In August, there were 312,000 fewer people in the labor force—defined as people who are either looking for a job or have a job; the size of the labor force is at its lowest level since 1978. And as of last month, 7.9 million Americans who wanted full-time work could find only part-time gigs. When you include these workers and those who have stopped looking for work, you get an underemployment rate of 13.7 percent.

The number of new jobs added to the economy per month has been on a downward trend over the past year. We averaged 148,000 new jobs a month for the last three months, but 160,000 jobs a month for the last six months, and 184,000 a month over the last year, Neil Irwin points out at the Washington Post. In order to make up for the jobs gap created by the recession within the next four years, about 300,000 jobs would need to be created per month, according to the Brookings Institution.

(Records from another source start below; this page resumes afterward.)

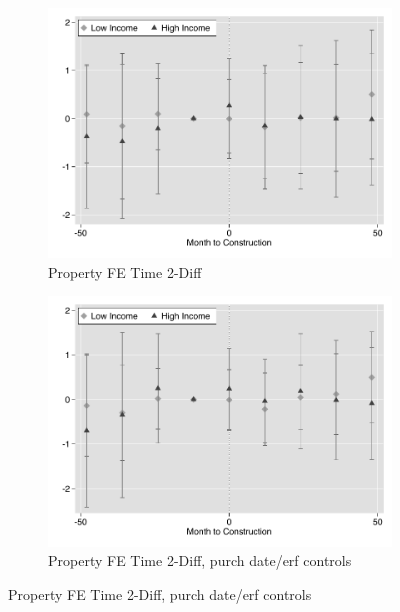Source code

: \documentclass[12pt]{article}
\begin{document}
\begin{figure}
\begin{subfigure}[b]{0.48\textwidth}
        \end{subfigure}
        \begin{subfigure}[b]{0.48\textwidth}
                    \caption[Network2]%
            {{\footnotesize Property FE Time 2-Diff}}    
            \label{fig:prefor}
            \centering
            \includegraphics[width=\textwidth,trim={0.3cm .3cm 0.1cm 0cm}, clip=true]{figures/price_time_2d_no_ctrl_pfe}
        \end{subfigure}
        \hfill
        \begin{subfigure}[b]{0.48\textwidth}
                    \caption[Network2]%
            {{\footnotesize Property FE Time 2-Diff, purch date/erf controls}}    
            \label{fig:prefor}
            \centering
            \includegraphics[width=\textwidth,trim={0.3cm .3cm 0.1cm 0cm}, clip=true]{figures/price_time_2d_ctrl_pfe}
        \end{subfigure}
\end{figure}
\end{document}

The jobs we are adding to the economy are of pretty poor quality; they are largely low-wage, service sector jobs in the health care, retail and food industries.

The unemployment rate for minorities remains disproportionately high: 13 percent for blacks, and 9.3 percent for Hispanics.

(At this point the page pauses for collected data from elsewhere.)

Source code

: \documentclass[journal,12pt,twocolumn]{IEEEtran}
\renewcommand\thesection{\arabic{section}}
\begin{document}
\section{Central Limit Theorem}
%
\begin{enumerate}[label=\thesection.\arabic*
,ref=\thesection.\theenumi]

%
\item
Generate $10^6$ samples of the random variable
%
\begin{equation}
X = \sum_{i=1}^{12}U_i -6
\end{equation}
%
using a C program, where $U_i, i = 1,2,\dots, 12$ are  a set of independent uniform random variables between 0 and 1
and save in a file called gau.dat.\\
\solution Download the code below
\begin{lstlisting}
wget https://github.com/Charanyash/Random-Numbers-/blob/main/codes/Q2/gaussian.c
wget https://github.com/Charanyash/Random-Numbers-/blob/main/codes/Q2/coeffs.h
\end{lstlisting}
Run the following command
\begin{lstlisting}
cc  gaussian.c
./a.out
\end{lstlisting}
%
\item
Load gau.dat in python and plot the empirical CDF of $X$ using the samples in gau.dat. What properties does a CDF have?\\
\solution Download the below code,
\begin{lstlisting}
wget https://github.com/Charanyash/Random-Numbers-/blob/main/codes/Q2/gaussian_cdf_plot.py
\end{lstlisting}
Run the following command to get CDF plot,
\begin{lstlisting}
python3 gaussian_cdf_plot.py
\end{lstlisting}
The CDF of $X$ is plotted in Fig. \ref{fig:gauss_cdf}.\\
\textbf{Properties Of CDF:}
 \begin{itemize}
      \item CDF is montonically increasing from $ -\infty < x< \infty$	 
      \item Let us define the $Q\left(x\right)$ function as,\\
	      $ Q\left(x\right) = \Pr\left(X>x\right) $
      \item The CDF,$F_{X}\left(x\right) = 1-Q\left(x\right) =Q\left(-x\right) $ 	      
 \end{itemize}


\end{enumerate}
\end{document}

And yet the administration has been pointing to the falling unemployment rate as evidence of a recovery, and the Federal Reserve is expected to soon pull back on its stimulus measures in response to the superficially sunny jobs numbers. As Irwin writes, the administration seems to be ignoring the big picture: “[This job report] has enough signs of weakness embedded in enough places that it has to make economy-watchers—including those at the Federal Reserve who meet in less than two weeks—reassess their confidence that a solid, steady jobs recovery is underway… You don’t have to squint hard to see evidence that the ‘nice, steady improvement’ theme that has been the conventional wisdom is missing part of the story.”

It doesn’t look like jobs will come rushing back any time soon. The across-the-board budget cuts known as sequestration that went into effect in March are one reason. As my colleague Kevin Drum pointed out in July, “a rough horseback guess suggests that the total effect of our austerity binge has been a GDP reduction of 2 percent and an employment reduction of nearly 3 million.”

And the coming fiscal battle in Congress could make matters worse. Republicans are threatening to refuse to raise the nation’s debt ceiling when we reach our borrowing limit in mid-October unless President Barack Obama agrees to more spending reductions. Last month, Treasury Secretary Jack Lew warned against this tactic. “What we need in our economy is some certainty,” he said. “We don’t need another self-inflicted wound.”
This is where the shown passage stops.